放射線を外からあてるだけでなく、放射線を出す物質を密封したカプセルや針を患部に挿入したり、放射性物質を注射や薬で注入する方法もあります。

進歩するがん治療法

がんの3大治療法

 

がんの治療法は、日々進歩を繰り返しています。近年のがん治療法に対する考え方として、3つのアプローチがあります。それは、「低侵襲性」「集学的治療」「個別化」です。

低侵襲性

「低侵襲性」というと、少し難しい言葉になりますが、簡単に言うと、身体への負担をできるだけ少なくするということです。
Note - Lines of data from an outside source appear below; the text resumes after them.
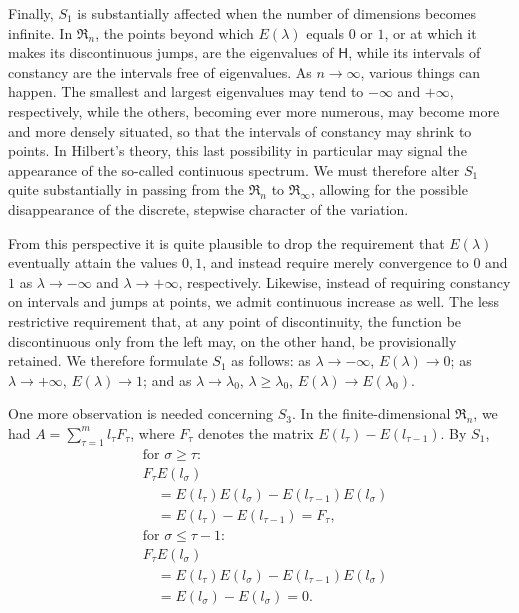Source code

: \documentclass[fontsize=13pt,twoside,openany,headings=normal,parskip=false,bookmarkpackage=false,DIV=calc]{scrbook}
\begin{document}
Finally, $\hyperref[cond:II.S1]{S_1}$ is substantially affected when the number of dimensions becomes infinite. In $\mathfrak{R}_n$, the points beyond which $E(\lambda)$ equals $0$ or $1$, or at which it makes its discontinuous jumps, are the eigenvalues of $\mathsf H$, while its intervals of constancy are the intervals free of eigenvalues. As $n\to\infty$, various things can happen. The smallest and largest eigenvalues may tend to $-\infty$ and $+\infty$, respectively, while the others, becoming ever more numerous, may become more and more densely situated, so that the intervals of constancy may shrink to points. In Hilbert's theory, this last possibility in particular may signal the appearance of the so-called continuous spectrum. We must therefore alter $\hyperref[cond:II.S1]{S_1}$ quite substantially in passing from the $\mathfrak{R}_n$ to $\mathfrak{R}_\infty$, allowing for the possible disappearance of the discrete, stepwise character of the variation.

From this perspective it is quite plausible to drop the requirement that $E(\lambda)$ eventually attain the values $0,1$, and instead require merely convergence to $0$ and $1$ as $\lambda\to-\infty$ and $\lambda\to+\infty$, respectively. Likewise, instead of requiring constancy on intervals and jumps at points, we admit continuous increase as well. The less restrictive requirement that, at any point of discontinuity, the function be discontinuous only from the left may, on the other hand, be provisionally retained. We therefore formulate $\hyperref[cond:II.S1]{S_1}$ as follows: as $\lambda\to-\infty$, $E(\lambda)\to0$; as $\lambda\to+\infty$, $E(\lambda)\to1$; and as $\lambda\to\lambda_0$, $\lambda\geq\lambda_0$, $E(\lambda)\to E(\lambda_0)$.

One more observation is needed concerning $\hyperref[cond:II.S3]{S_3}$. In the finite-dimensional $\mathfrak{R}_n$, we had $A=\sum_{\tau=1}^m l_\tau F_\tau$, where $F_\tau$ denotes the matrix $E(l_\tau)-E(l_{\tau-1})$. By $\hyperref[cond:II.S1]{S_1}$,
\begin{align*}
&\text{for }\sigma\geq\tau:\\
&F_\tau E(l_\sigma)\\
&\quad=E(l_\tau)E(l_\sigma)-E(l_{\tau-1})E(l_\sigma)\\
&\quad=E(l_\tau)-E(l_{\tau-1})=F_\tau,\\
&\text{for }\sigma\leq\tau-1:\\
&F_\tau E(l_\sigma)\\
&\quad=E(l_\tau)E(l_\sigma)-E(l_{\tau-1})E(l_\sigma)\\
&\quad=E(l_\sigma)-E(l_\sigma)=0.
\end{align*}
\end{document}
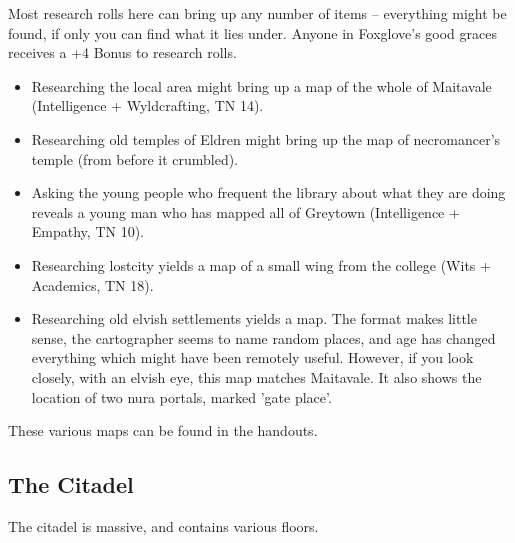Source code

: Most research rolls here can bring up any number of items -- everything might be found, if only you can find what it lies under.
Anyone in Foxglove's good graces receives a +4 Bonus to research rolls.

\begin{itemize}

  \item
  Researching the local area might bring up a map of the whole of Maitavale (Intelligence + Wyldcrafting, TN 14).
  \item
  Researching old temples of Eldren might bring up the map of \gls{necromancer}'s temple (from before it crumbled).
  \item
  Asking the young people who frequent the library about what they are doing reveals a young man who has mapped all of Greytown (Intelligence + Empathy, TN 10).
  \item
  Researching \gls{lostcity} yields a map of a small wing from the \gls{college} (Wits + Academics, TN 18).
  \item
  Researching old elvish settlements yields a map.
  The format makes little sense, the cartographer seems to name random places, and age has changed everything which might have been remotely useful.
  However, if you look closely, with an elvish eye, this map matches Maitavale.
  It also shows the location of two nura portals, marked 'gate place'.

\end{itemize}

These various maps can be found in the handouts.

\subsection{The Citadel}
\label{citadel}

The citadel is massive, and contains various floors.

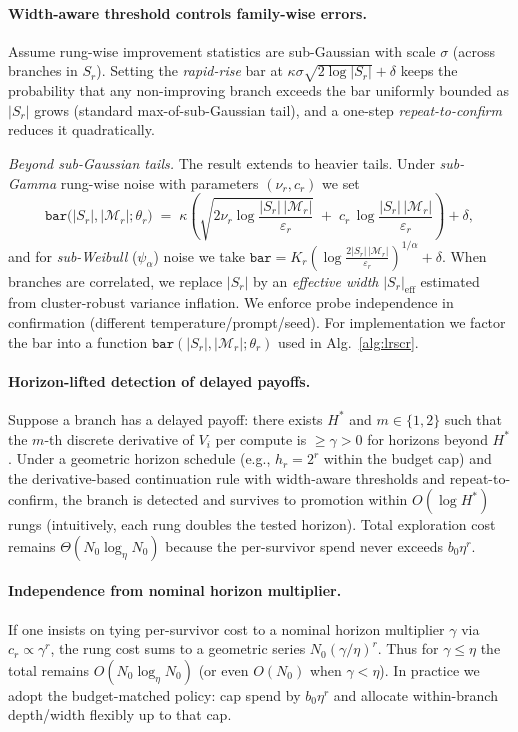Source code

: \documentclass{article}
\begin{document}
\paragraph{Width-aware threshold controls family-wise errors.}
Assume rung-wise improvement statistics are sub-Gaussian with scale $\sigma$ (across branches in $S_r$).
Setting the \emph{rapid-rise} bar at $\kappa\sigma\sqrt{2\log|S_r|}+\delta$ keeps the probability that any non-improving branch exceeds the bar uniformly bounded as $|S_r|$ grows (standard max-of-sub-Gaussian tail), and a one-step \emph{repeat-to-confirm} reduces it quadratically.

\emph{Beyond sub-Gaussian tails.} The result extends to heavier tails.
Under \emph{sub-Gamma} rung-wise noise with parameters $(\nu_r,c_r)$ we set
\begin{equation}
\texttt{bar}\big(|S_r|,|\mathcal{M}_r|;\theta_r\big)\;=\;\kappa\!\left(\sqrt{2\nu_r\log\frac{|S_r|\,|\mathcal{M}_r|}{\varepsilon_r}}\;+\;c_r\,\log\frac{|S_r|\,|\mathcal{M}_r|}{\varepsilon_r}\right)+\delta,
\end{equation}
and for \emph{sub-Weibull} ($\psi_\alpha$) noise we take
$\texttt{bar}=K_r\!\left(\log\frac{2|S_r|\,|\mathcal{M}_r|}{\varepsilon_r}\right)^{1/\alpha}+\delta$.
When branches are correlated, we replace $|S_r|$ by an \emph{effective width} $|S_r|_{\mathrm{eff}}$ estimated from cluster-robust variance inflation.
We enforce probe independence in confirmation (different temperature/prompt/seed).
For implementation we factor the bar into a function $\texttt{bar}(|S_r|,|\mathcal{M}_r|;\theta_r)$ used in Alg.~\ref{alg:lrscr}.

\paragraph{Horizon-lifted detection of delayed payoffs.}
Suppose a branch has a delayed payoff: there exists $H^{*}$ and $m\!\in\!\{1,2\}$ such that the $m$-th discrete derivative of $V_i$ per compute is $\ge \gamma>0$ for horizons beyond $H^{*}$.
Under a geometric horizon schedule (e.g., $h_r=2^r$ within the budget cap) and the derivative-based continuation rule with width-aware thresholds and repeat-to-confirm, the branch is detected and survives to promotion within $O(\log H^{*})$ rungs (intuitively, each rung doubles the tested horizon).
Total exploration cost remains $\Theta(N_0 \log_\eta N_0)$ because the per-survivor spend never exceeds $b_0\eta^r$.

\paragraph{Independence from nominal horizon multiplier.}
If one insists on tying per-survivor cost to a nominal horizon multiplier $\gamma$ via $c_r\propto \gamma^r$, the rung cost sums to a geometric series $N_0(\gamma/\eta)^r$.
Thus for $\gamma\le\eta$ the total remains $O(N_0\log_\eta N_0)$ (or even $O(N_0)$ when $\gamma<\eta$).
In practice we adopt the budget-matched policy: cap spend by $b_0\eta^r$ and allocate within-branch depth/width flexibly up to that cap.
\end{document}
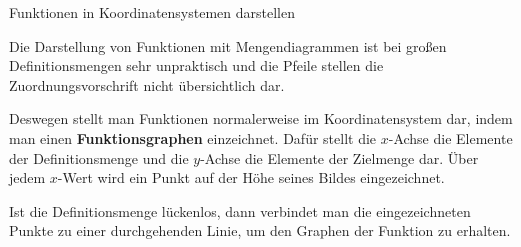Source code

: \documentclass[../../main.tex]{subfiles}
\begin{document}
\begin{nutshell}{Funktionen in Koordinatensystemen darstellen}
    
    Die Darstellung von Funktionen mit Mengendiagrammen ist bei großen Definitionsmengen sehr unpraktisch und die Pfeile stellen die Zuordnungsvorschrift nicht übersichtlich dar.
    
    Deswegen stellt man Funktionen normalerweise im Koordinatensystem dar, indem man einen \textbf{Funktionsgraphen} einzeichnet. Dafür stellt die $x$-Achse die Elemente der Definitionsmenge und die $y$-Achse die Elemente der Zielmenge dar. Über jedem $x$-Wert wird ein Punkt auf der Höhe seines Bildes eingezeichnet. 
    
    Ist die Definitionsmenge lückenlos, dann verbindet man die eingezeichneten Punkte zu einer durchgehenden Linie, um den Graphen der Funktion zu erhalten.
\end{nutshell}
\end{document}
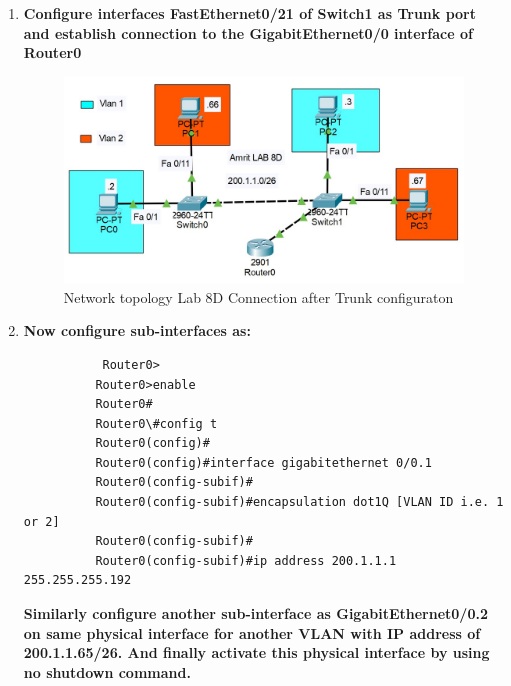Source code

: \documentclass[a4paper,11pt]{article}
\begin{document}
\begin{enumerate}
    \item\textbf{ Configure interfaces FastEthernet0/21 of Switch1 as Trunk port and establish connection
              to the GigabitEthernet0/0 interface of Router0}



          \begin{figure}[H]
              \centering
              \includegraphics[scale=0.67,cframe=blue 0.5pt 3pt]{./FIG/Lab8D1.jpg}
              \caption{Network topology Lab 8D Connection after Trunk configuraton}
          \end{figure}

    \item\textbf{ Now configure sub-interfaces as:}
          \begin{verbatim}
           Router0>
          Router0>enable
          Router0#
          Router0\#config t
          Router0(config)#
          Router0(config)#interface gigabitethernet 0/0.1
          Router0(config-subif)#
          Router0(config-subif)#encapsulation dot1Q [VLAN ID i.e. 1 or 2]
          Router0(config-subif)#
          Router0(config-subif)#ip address 200.1.1.1 255.255.255.192
        \end{verbatim}
          \textbf{Similarly configure another sub-interface as GigabitEthernet0/0.2 on same physical
              interface for another VLAN with IP address of 200.1.1.65/26. And finally activate
              this physical interface by using no shutdown command.}





\end{enumerate}
\end{document}
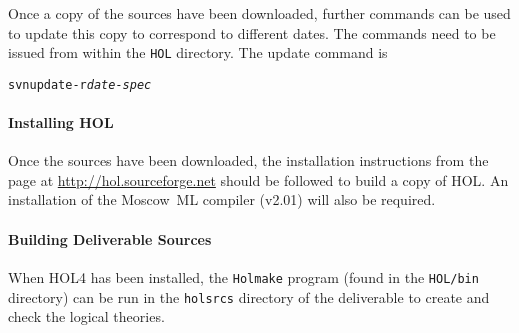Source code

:\documentclass[11pt]{article}
\begin{document}
Once a copy of the sources have been downloaded, further commands can
be used to update this copy to correspond to different dates.  The
commands need to be issued from within the \texttt{HOL} directory.
The update command is
\begin{alltt}
   svn update -r \textit{date-spec}
\end{alltt}

\paragraph{Installing HOL} Once the sources have been downloaded, the
installation instructions from the page at
\url{http://hol.sourceforge.net} should be followed to build a copy of
HOL.  An installation of the Moscow~ML compiler (v2.01) will also be
required.

\paragraph{Building Deliverable Sources}
When HOL4 has been installed, the \texttt{Holmake} program (found in
the \texttt{HOL/bin} directory) can be run in the \texttt{holsrcs}
directory of the \cpp{} deliverable to create and check the logical
theories.

\nocite{Stroustrup1994:DECPP,Stroustrup2000:TCPL,Paulson:ML,Gordon93}
\nocite{Rushby93}
\newpage



\printindex
\end{document}
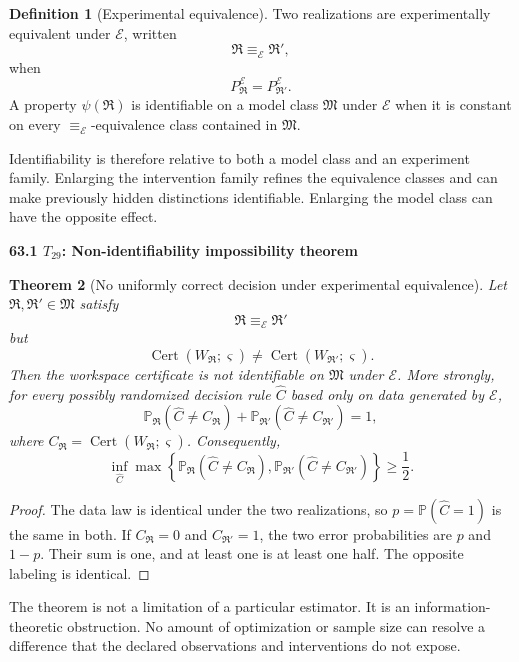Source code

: \documentclass[11pt,letterpaper]{article}
\newcommand{\subtopic}[1]{%
 \vspace{0.45em}
 {\bfseries\color{AccentColor} #1\par}
}
\theoremstyle{plain}
\newtheorem{theorem}{Theorem}
\theoremstyle{definition}
\newtheorem{definition}[theorem]{Definition}
\begin{document}
\begin{definition}[Experimental equivalence]
Two realizations are experimentally equivalent under \(\mathcal E\), written
\[
\mathfrak R\equiv_{\mathcal E}\mathfrak R',
\]
when
\[
P_{\mathfrak R}^{\mathcal E}
=
P_{\mathfrak R'}^{\mathcal E}.
\]
A property \(\psi(\mathfrak R)\) is identifiable on a model class
\(\mathfrak M\) under \(\mathcal E\) when it is constant on every
\(\equiv_{\mathcal E}\)-equivalence class contained in \(\mathfrak M\).
\end{definition}

Identifiability is therefore relative to both a model class and an experiment
family. Enlarging the intervention family refines the equivalence classes and
can make previously hidden distinctions identifiable. Enlarging the model
class can have the opposite effect.

\subtopic{63.1 \(T_{29}\): Non-identifiability impossibility theorem}

\begin{theorem}[No uniformly correct decision under experimental equivalence]
\label{thm:workspace-nonidentifiability}
Let \(\mathfrak R,\mathfrak R'\in\mathfrak M\) satisfy
\[
\mathfrak R\equiv_{\mathcal E}\mathfrak R'
\]
but
\[
\operatorname{Cert}(W_{\mathfrak R};\varsigma)
\neq
\operatorname{Cert}(W_{\mathfrak R'};\varsigma).
\]
Then the workspace certificate is not identifiable on \(\mathfrak M\) under
\(\mathcal E\). More strongly, for every possibly randomized decision rule
\(\widehat C\) based only on data generated by \(\mathcal E\),
\[
\boxed{
\mathbb P_{\mathfrak R}
\left(
\widehat C\neq C_{\mathfrak R}
\right)
+
\mathbb P_{\mathfrak R'}
\left(
\widehat C\neq C_{\mathfrak R'}
\right)
=1,
}
\]
where \(C_{\mathfrak R}=\operatorname{Cert}(W_{\mathfrak R};\varsigma)\).
Consequently,
\[
\inf_{\widehat C}
\max\left\{
\mathbb P_{\mathfrak R}(\widehat C\neq C_{\mathfrak R}),
\mathbb P_{\mathfrak R'}(\widehat C\neq C_{\mathfrak R'})
\right\}
\geq\frac12.
\]
\end{theorem}

\begin{proof}
The data law is identical under the two realizations, so
\(p=\mathbb P(\widehat C=1)\) is the same in both. If
\(C_{\mathfrak R}=0\) and \(C_{\mathfrak R'}=1\), the two error probabilities
are \(p\) and \(1-p\). Their sum is one, and at least one is at least one half.
The opposite labeling is identical.
\end{proof}

The theorem is not a limitation of a particular estimator. It is an
information-theoretic obstruction. No amount of optimization or sample size
can resolve a difference that the declared observations and interventions do
not expose.
\end{document}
外科的治療法にしても、薬物による治療法にしても、がんの治療は身体に大きな負担がかかります。
そこで、内視鏡を使うなどして切開する部分をできるだけ小さくしたり、放射線治療を行ったりすることで、身体に負担の小さい治療法を選択できるようになりました。

集学的治療

これは、複数の治療法を組み合わせてがんと闘う、という方法です。
各分野の専門医や看護師がチームを組み、多角度的にがん治療に当たる方法です。

個別化

人に個性があるように、その人の持つ「がん」にも個性があります。
同じがんの種類やステージの患者さんであっても、そのがんは患者さんによって異なります。その人のがんにあった治療法を選択していくことが課題となります。

まとめ―がんの最新治療法

がんの最新治療法

がんの治療法は、世界中で研究が行われ、新しい方法が試されています。中には、おどろくような画期的なものもあります。

2014年に発表された、最新のものには、HIVウィルスを注入したり、3Dプリンターで作ったウイルスでがんを死滅させる試みなども行われ、成功例も報告されています。

今後も、新しい治療法が確立され、がんが不治の病でなくなる日が来ることを願ってやみません。